— Aim of the task —
From the first line of the listing to the last, set down everything exactly, but skip the images.

— Given data —
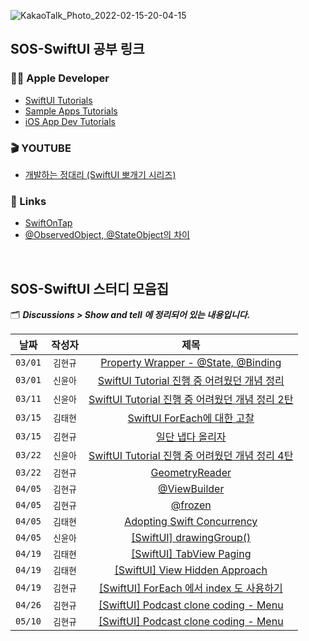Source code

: ![KakaoTalk_Photo_2022-02-15-20-04-15](https://user-images.githubusercontent.com/55099365/154208389-da01a9eb-e360-4277-ad12-472b87432081.png)


## SOS-SwiftUI 공부 링크

### 🏄‍♂️ Apple Developer
* [SwiftUI Tutorials](https://developer.apple.com/tutorials/swiftui)
* [Sample Apps Tutorials](https://developer.apple.com/tutorials/sample-apps)
* [iOS App Dev Tutorials](https://developer.apple.com/tutorials/app-dev-training#swiftui-essentials)

### 🎬 YOUTUBE
* [개발하는 정대리 (SwiftUI 뽀개기 시리즈)](https://www.youtube.com/watch?v=LiWtjXLlhYw&list=PLgOlaPUIbynqyJHiTEv7CFaXd8g5jtogT)

### 📖 Links
* [SwiftOnTap](https://swiftontap.com/)
* [@ObservedObject, @StateObject의 차이](https://pilgwon.github.io/post/state-object-vs-observed-object?fbclid=IwAR0FjXj7xNGF5ikWdElV2TVNA7KXGDaJUYvDVfRLYC1ZOdGkrlsBpcUnC0s)

<br/>

## SOS-SwiftUI 스터디 모음집

🗂 _**Discussions > Show and tell 에 정리되어 있는 내용입니다.**_

| 날짜 | 작성자 | 제목 |
|:--:|:--:|:--:|
| `03/01` | `김현규` | [Property Wrapper - @State, @Binding](https://github.com/Secret-Of-SwiftUI/SOS-SwiftUI/discussions/8) |
| `03/01` | `신윤아` | [SwiftUI Tutorial 진행 중 어려웠던 개념 정리](https://github.com/Secret-Of-SwiftUI/SOS-SwiftUI/discussions/7) |
| `03/11` | `신윤아` | [SwiftUI Tutorial 진행 중 어려웠던 개념 정리 2탄](https://github.com/Secret-Of-SwiftUI/SOS-SwiftUI/discussions/12) |
| `03/15` | `김태현` | [SwiftUI ForEach에 대한 고찰](https://github.com/Secret-Of-SwiftUI/SOS-SwiftUI/discussions/14) |
| `03/15` | `김현규` | [일단 냅다 올리자](https://github.com/Secret-Of-SwiftUI/SOS-SwiftUI/discussions/15) |
| `03/22` | `신윤아` | [SwiftUI Tutorial 진행 중 어려웠던 개념 정리 4탄](https://github.com/Secret-Of-SwiftUI/SOS-SwiftUI/discussions/18) |
| `03/22` | `김현규` | [GeometryReader](https://github.com/Secret-Of-SwiftUI/SOS-SwiftUI/discussions/19) |
| `04/05` | `김현규` | [@ViewBuilder](https://github.com/Secret-Of-SwiftUI/SOS-SwiftUI/discussions/20) |
| `04/05` | `김현규` | [@frozen](https://github.com/Secret-Of-SwiftUI/SOS-SwiftUI/discussions/21) |
| `04/05` | `김태현` | [Adopting Swift Concurrency](https://github.com/Secret-Of-SwiftUI/SOS-SwiftUI/discussions/22) |
| `04/05` | `신윤아` | [[SwiftUI] drawingGroup()](https://github.com/Secret-Of-SwiftUI/SOS-SwiftUI/discussions/23) |
| `04/19` | `김태현` | [[SwiftUI] TabView Paging](https://github.com/Secret-Of-SwiftUI/SOS-SwiftUI/discussions/24) |
| `04/19` | `김태현` | [[SwiftUI] View Hidden Approach ](https://github.com/Secret-Of-SwiftUI/SOS-SwiftUI/discussions/25) |
| `04/19` | `김현규` | [[SwiftUI] ForEach 에서 index 도 사용하기](https://github.com/Secret-Of-SwiftUI/SOS-SwiftUI/discussions/26) |
| `04/26` | `김현규` | [[SwiftUI] Podcast clone coding - Menu](https://github.com/Secret-Of-SwiftUI/SOS-SwiftUI/discussions/27) |
| `05/10` | `김현규` | [[SwiftUI] Podcast clone coding - Menu](https://github.com/Secret-Of-SwiftUI/SOS-SwiftUI/discussions/28) |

— Expected output —
Source code

: ![KakaoTalk_Photo_2022-02-15-20-04-15](https://user-images.githubusercontent.com/55099365/154208389-da01a9eb-e360-4277-ad12-472b87432081.png)


## SOS-SwiftUI 공부 링크

### 🏄‍♂️ Apple Developer
* [SwiftUI Tutorials](https://developer.apple.com/tutorials/swiftui)
* [Sample Apps Tutorials](https://developer.apple.com/tutorials/sample-apps)
* [iOS App Dev Tutorials](https://developer.apple.com/tutorials/app-dev-training#swiftui-essentials)

### 🎬 YOUTUBE
* [개발하는 정대리 (SwiftUI 뽀개기 시리즈)](https://www.youtube.com/watch?v=LiWtjXLlhYw&list=PLgOlaPUIbynqyJHiTEv7CFaXd8g5jtogT)

### 📖 Links
* [SwiftOnTap](https://swiftontap.com/)
* [@ObservedObject, @StateObject의 차이](https://pilgwon.github.io/post/state-object-vs-observed-object?fbclid=IwAR0FjXj7xNGF5ikWdElV2TVNA7KXGDaJUYvDVfRLYC1ZOdGkrlsBpcUnC0s)

<br/>

## SOS-SwiftUI 스터디 모음집

🗂 _**Discussions > Show and tell 에 정리되어 있는 내용입니다.**_

| 날짜 | 작성자 | 제목 |
|:--:|:--:|:--:|
| `03/01` | `김현규` | [Property Wrapper - @State, @Binding](https://github.com/Secret-Of-SwiftUI/SOS-SwiftUI/discussions/8) |
| `03/01` | `신윤아` | [SwiftUI Tutorial 진행 중 어려웠던 개념 정리](https://github.com/Secret-Of-SwiftUI/SOS-SwiftUI/discussions/7) |
| `03/11` | `신윤아` | [SwiftUI Tutorial 진행 중 어려웠던 개념 정리 2탄](https://github.com/Secret-Of-SwiftUI/SOS-SwiftUI/discussions/12) |
| `03/15` | `김태현` | [SwiftUI ForEach에 대한 고찰](https://github.com/Secret-Of-SwiftUI/SOS-SwiftUI/discussions/14) |
| `03/15` | `김현규` | [일단 냅다 올리자](https://github.com/Secret-Of-SwiftUI/SOS-SwiftUI/discussions/15) |
| `03/22` | `신윤아` | [SwiftUI Tutorial 진행 중 어려웠던 개념 정리 4탄](https://github.com/Secret-Of-SwiftUI/SOS-SwiftUI/discussions/18) |
| `03/22` | `김현규` | [GeometryReader](https://github.com/Secret-Of-SwiftUI/SOS-SwiftUI/discussions/19) |
| `04/05` | `김현규` | [@ViewBuilder](https://github.com/Secret-Of-SwiftUI/SOS-SwiftUI/discussions/20) |
| `04/05` | `김현규` | [@frozen](https://github.com/Secret-Of-SwiftUI/SOS-SwiftUI/discussions/21) |
| `04/05` | `김태현` | [Adopting Swift Concurrency](https://github.com/Secret-Of-SwiftUI/SOS-SwiftUI/discussions/22) |
| `04/05` | `신윤아` | [[SwiftUI] drawingGroup()](https://github.com/Secret-Of-SwiftUI/SOS-SwiftUI/discussions/23) |
| `04/19` | `김태현` | [[SwiftUI] TabView Paging](https://github.com/Secret-Of-SwiftUI/SOS-SwiftUI/discussions/24) |
| `04/19` | `김태현` | [[SwiftUI] View Hidden Approach ](https://github.com/Secret-Of-SwiftUI/SOS-SwiftUI/discussions/25) |
| `04/19` | `김현규` | [[SwiftUI] ForEach 에서 index 도 사용하기](https://github.com/Secret-Of-SwiftUI/SOS-SwiftUI/discussions/26) |
| `04/26` | `김현규` | [[SwiftUI] Podcast clone coding - Menu](https://github.com/Secret-Of-SwiftUI/SOS-SwiftUI/discussions/27) |
| `05/10` | `김현규` | [[SwiftUI] Podcast clone coding - Menu](https://github.com/Secret-Of-SwiftUI/SOS-SwiftUI/discussions/28) |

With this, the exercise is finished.